Fast price moves break things

Gasoline prices leapt 45% over the past year, and the UN Food and Agriculture food price index, rose 34 percent to an all-time high in March (shown below since 2001).
UN FAO food price index

In the process, expectations for central bank rate hikes have triggered an abrupt sell-off in financial markets.

As shown below, courtesy of Bloomberg and Lance Roberts, US aggregate bond prices have had their longest and third-largest monthly drawdown since 1979. Similar bond moves have spiked borrowing costs globally.
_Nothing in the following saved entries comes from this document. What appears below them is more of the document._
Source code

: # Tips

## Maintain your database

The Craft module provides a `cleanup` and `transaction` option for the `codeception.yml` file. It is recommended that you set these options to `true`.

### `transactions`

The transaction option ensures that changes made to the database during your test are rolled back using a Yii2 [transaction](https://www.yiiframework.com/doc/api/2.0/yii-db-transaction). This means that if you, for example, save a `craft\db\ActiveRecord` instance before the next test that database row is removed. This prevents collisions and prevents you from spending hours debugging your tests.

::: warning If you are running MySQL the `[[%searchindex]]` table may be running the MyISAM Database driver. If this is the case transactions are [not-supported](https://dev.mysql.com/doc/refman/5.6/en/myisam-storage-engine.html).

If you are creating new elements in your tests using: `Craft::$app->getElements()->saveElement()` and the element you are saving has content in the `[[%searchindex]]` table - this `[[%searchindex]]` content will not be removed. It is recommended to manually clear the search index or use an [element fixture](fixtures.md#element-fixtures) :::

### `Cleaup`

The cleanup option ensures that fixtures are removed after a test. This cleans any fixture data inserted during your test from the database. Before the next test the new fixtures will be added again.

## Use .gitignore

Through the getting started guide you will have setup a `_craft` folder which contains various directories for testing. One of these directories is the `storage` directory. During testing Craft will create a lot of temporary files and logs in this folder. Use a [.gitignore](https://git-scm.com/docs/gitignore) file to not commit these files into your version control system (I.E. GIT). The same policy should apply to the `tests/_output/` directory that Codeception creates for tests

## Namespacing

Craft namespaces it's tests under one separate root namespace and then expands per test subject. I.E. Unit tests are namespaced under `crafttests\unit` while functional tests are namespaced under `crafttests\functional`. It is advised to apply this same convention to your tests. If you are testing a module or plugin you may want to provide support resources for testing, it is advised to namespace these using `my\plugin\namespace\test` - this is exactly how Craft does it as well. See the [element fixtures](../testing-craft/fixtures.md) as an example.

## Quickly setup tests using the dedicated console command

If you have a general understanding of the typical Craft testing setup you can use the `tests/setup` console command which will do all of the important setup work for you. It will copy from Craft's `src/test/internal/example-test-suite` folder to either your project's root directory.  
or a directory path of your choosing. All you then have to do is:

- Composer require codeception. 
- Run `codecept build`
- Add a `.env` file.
As noted in the far right column, other and lesser drawdown periods (yield spikes) were buying opportunities that saw bond prices rebound to new highs two to nine months later.

As shown below by my partner Cory Venable, the 20-year US Treasury Bond ETF (TLT) has fallen 28% from its high in August 2020–the most in more than 20 years–and is today testing the trend line has held since the 2008 recession. A whole lot of inflation expectations have been priced into bonds here. This increases the odds of reprisal should consumption weaken and excess inventories build.

It’s illuminating to note that the S&P 500 materials sector is no higher today than in mid-November for all the inflationary forecasts.

TODAY, the US dollar index (DXY) touched 100–its highest since March 2020. A higher US dollar is deflationary for US imports and commodities while demand-destroying for a world servicing US dollar-denominated debt. Oil (WTI) is off 26% from its recent high on March 8. Fossil fuel company shares and financials/banks typically follow in late-cycle declines.

Fast price moves tend to break things, especially when market participants are highly leveraged, and long-duration assets are most sensitive to the rate of change.

Equities have a virtually infinite duration (no maturity dates),  so it’s not surprising that the average stock is down significantly. This is especially true in the most rate-sensitive areas. Here’s some of the downside progress from key sectors as of Friday’s close:

  • Auto parts: 36%
  • Consumer electronics: 36%
  • Homebuilders: 33%
  • Airlines: 32%
  • Trucking: 24%
  • Asset managers: 21%
  • US Banks: 19%, Canadian financials (XFN) -7%
  • Russell 2000: 18%
  • Retailers: 16%
  • Transports: 15%
  • Consumer services: 14%
  • Rails: 11%

This Treemap of S&P 500 component returns year-to-date shows individual losses in red (from Markets and Mayhem) and the fewer winners (so far) in green.


Mean reversion is the law of market cycles, and the higher the starting valuation, the deeper the bear market to follow.

The ten most expensive S&P 500 stocksApple, Microsoft, Amazon, Tesla, Alphabet, Berkshire Hathaway, NIVIDIA, United Health and Meta–accounted for 30.7% of the index market cap at the end of last month. This was the highest concentration in history, and above the 27% peak of the 2000 tech bubble, before the most loved names tumbled by more than 50%.

Bears move in a series of down legs interspersed with dramatic rebounds to suck in dip buyers all the way down. This chart below of price action during the 2007-09 bear market offers a visual to help train mental strength and discipline. The 10.5% bounce in the S&P 500 from March 14 to March 29 was typical, and it’s over. The next leg down is in motion.